_TASK DETAILS_:
In the listing, find every line that has the string "master" and copy it.

>>>>>

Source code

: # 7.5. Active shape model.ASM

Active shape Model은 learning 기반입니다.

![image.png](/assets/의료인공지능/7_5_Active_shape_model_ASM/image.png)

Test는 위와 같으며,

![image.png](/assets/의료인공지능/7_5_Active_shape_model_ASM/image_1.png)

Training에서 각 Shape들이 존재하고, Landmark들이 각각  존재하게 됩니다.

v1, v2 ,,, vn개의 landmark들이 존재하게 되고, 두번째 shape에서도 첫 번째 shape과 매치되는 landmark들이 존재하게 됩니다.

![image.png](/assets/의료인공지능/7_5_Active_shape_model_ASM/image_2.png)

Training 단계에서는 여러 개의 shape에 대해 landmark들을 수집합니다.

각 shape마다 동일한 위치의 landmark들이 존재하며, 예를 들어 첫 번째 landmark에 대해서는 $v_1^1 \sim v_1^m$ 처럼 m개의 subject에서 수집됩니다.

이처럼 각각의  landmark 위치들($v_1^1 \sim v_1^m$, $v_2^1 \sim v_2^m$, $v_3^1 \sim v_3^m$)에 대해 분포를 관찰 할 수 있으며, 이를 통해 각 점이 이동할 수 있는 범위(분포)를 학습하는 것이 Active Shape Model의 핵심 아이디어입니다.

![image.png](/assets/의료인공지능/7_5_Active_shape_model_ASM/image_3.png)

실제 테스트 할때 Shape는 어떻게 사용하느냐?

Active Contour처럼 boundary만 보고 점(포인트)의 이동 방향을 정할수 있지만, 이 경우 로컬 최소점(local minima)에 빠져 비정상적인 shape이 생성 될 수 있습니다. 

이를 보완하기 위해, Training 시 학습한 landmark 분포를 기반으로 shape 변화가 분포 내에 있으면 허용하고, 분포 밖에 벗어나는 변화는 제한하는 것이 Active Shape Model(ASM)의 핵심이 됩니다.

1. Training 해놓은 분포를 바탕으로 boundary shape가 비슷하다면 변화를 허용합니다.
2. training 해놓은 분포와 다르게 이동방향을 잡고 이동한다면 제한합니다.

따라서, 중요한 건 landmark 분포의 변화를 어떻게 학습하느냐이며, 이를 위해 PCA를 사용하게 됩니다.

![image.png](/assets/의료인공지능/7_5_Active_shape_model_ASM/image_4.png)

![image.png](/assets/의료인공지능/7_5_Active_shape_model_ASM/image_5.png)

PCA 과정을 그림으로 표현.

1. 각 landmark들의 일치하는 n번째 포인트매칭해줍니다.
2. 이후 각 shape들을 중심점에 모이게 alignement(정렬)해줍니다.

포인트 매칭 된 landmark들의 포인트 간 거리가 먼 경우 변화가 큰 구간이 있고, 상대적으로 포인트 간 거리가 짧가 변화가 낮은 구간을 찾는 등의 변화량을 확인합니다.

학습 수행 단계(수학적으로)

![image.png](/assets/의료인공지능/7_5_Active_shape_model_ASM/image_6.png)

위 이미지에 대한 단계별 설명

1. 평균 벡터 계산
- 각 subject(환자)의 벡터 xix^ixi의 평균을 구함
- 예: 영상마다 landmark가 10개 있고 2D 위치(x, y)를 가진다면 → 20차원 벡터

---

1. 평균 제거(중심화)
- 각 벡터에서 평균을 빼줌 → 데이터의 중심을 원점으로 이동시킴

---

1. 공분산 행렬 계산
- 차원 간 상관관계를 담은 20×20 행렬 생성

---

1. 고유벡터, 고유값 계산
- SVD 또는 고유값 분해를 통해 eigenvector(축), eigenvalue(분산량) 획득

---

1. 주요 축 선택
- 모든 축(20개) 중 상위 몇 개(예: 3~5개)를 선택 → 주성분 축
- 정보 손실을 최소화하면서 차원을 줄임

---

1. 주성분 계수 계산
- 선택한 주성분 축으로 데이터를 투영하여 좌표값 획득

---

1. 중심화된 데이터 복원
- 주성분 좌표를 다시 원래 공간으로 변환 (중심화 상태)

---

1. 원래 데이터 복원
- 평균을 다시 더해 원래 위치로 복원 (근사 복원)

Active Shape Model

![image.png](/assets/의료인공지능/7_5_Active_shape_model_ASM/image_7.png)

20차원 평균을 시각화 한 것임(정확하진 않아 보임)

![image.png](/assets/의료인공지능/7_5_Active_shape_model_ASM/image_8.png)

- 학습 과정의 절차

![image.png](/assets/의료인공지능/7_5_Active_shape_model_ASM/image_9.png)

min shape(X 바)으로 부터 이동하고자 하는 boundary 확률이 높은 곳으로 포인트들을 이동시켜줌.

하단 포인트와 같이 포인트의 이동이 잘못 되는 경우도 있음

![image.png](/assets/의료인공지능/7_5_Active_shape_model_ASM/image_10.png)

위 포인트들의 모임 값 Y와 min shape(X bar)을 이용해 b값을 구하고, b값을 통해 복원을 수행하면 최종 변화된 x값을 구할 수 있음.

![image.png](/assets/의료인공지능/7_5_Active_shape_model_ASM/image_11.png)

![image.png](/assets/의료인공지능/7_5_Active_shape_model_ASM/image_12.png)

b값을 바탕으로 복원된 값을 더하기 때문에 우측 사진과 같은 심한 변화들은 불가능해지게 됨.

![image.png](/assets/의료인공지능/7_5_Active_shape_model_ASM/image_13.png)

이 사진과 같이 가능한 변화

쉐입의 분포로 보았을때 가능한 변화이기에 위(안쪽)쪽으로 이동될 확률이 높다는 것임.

<<<<<
>>>>>

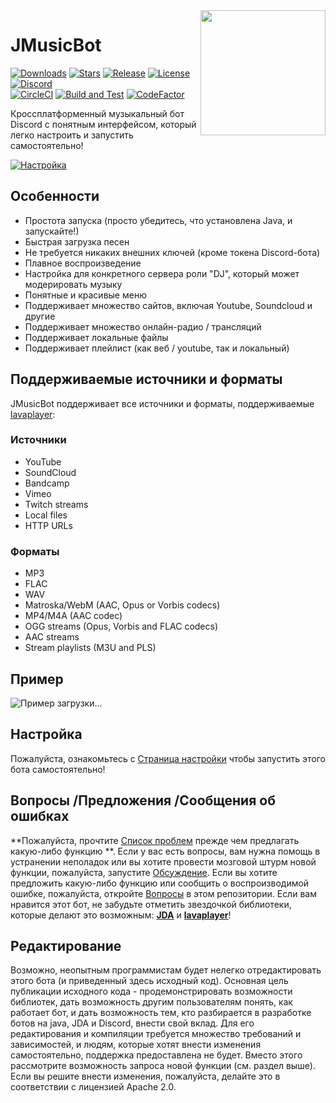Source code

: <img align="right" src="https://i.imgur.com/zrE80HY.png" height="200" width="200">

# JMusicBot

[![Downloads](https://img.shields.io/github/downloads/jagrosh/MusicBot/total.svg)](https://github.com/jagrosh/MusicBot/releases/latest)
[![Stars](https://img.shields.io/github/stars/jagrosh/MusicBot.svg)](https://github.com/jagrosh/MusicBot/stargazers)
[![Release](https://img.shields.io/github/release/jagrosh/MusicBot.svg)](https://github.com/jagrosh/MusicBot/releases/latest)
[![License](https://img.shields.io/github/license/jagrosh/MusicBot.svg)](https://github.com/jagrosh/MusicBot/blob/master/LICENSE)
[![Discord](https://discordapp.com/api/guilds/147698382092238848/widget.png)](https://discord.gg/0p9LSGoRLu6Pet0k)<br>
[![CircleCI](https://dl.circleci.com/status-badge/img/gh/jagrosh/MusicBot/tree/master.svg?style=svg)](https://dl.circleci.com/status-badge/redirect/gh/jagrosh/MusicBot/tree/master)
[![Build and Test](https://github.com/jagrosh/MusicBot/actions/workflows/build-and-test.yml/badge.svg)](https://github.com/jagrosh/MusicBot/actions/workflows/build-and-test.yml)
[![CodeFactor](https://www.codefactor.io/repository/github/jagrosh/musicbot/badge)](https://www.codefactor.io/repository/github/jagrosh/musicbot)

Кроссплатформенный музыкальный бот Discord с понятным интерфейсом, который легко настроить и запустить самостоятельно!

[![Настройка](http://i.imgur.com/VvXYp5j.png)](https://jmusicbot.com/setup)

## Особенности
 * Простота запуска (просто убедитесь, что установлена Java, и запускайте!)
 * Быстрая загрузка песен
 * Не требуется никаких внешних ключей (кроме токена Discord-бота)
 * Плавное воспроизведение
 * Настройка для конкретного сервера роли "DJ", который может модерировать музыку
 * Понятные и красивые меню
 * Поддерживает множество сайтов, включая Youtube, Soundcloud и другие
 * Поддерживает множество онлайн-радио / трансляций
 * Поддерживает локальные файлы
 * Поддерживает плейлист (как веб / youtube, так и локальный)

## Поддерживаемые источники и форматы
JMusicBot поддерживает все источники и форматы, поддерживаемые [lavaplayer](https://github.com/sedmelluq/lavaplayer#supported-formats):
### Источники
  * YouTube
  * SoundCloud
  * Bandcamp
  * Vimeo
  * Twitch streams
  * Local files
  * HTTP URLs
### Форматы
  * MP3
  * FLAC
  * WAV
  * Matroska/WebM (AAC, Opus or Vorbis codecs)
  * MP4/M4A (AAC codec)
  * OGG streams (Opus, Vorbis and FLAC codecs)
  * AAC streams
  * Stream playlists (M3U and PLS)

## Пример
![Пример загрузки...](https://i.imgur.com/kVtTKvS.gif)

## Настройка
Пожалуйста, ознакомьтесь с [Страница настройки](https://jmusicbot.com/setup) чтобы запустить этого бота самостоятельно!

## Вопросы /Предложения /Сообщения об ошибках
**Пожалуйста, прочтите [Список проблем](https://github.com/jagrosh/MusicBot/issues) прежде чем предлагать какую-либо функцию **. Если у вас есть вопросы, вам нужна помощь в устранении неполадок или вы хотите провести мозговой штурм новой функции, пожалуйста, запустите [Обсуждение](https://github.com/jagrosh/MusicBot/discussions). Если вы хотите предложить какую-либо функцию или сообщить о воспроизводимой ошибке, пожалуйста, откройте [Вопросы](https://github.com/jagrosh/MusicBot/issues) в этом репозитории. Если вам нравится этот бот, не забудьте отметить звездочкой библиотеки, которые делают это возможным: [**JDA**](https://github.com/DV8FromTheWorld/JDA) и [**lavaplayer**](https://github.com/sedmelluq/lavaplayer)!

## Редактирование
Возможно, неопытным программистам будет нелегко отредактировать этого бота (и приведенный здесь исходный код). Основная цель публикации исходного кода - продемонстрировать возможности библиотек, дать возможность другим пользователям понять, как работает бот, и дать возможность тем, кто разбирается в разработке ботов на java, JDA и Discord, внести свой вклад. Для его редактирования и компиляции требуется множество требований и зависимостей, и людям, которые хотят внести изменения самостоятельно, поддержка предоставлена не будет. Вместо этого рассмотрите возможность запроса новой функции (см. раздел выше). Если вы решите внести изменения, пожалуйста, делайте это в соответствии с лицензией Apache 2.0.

<<<<<

_REPLY_:
[![License](https://img.shields.io/github/license/jagrosh/MusicBot.svg)](https://github.com/jagrosh/MusicBot/blob/master/LICENSE)
[![CircleCI](https://dl.circleci.com/status-badge/img/gh/jagrosh/MusicBot/tree/master.svg?style=svg)](https://dl.circleci.com/status-badge/redirect/gh/jagrosh/MusicBot/tree/master)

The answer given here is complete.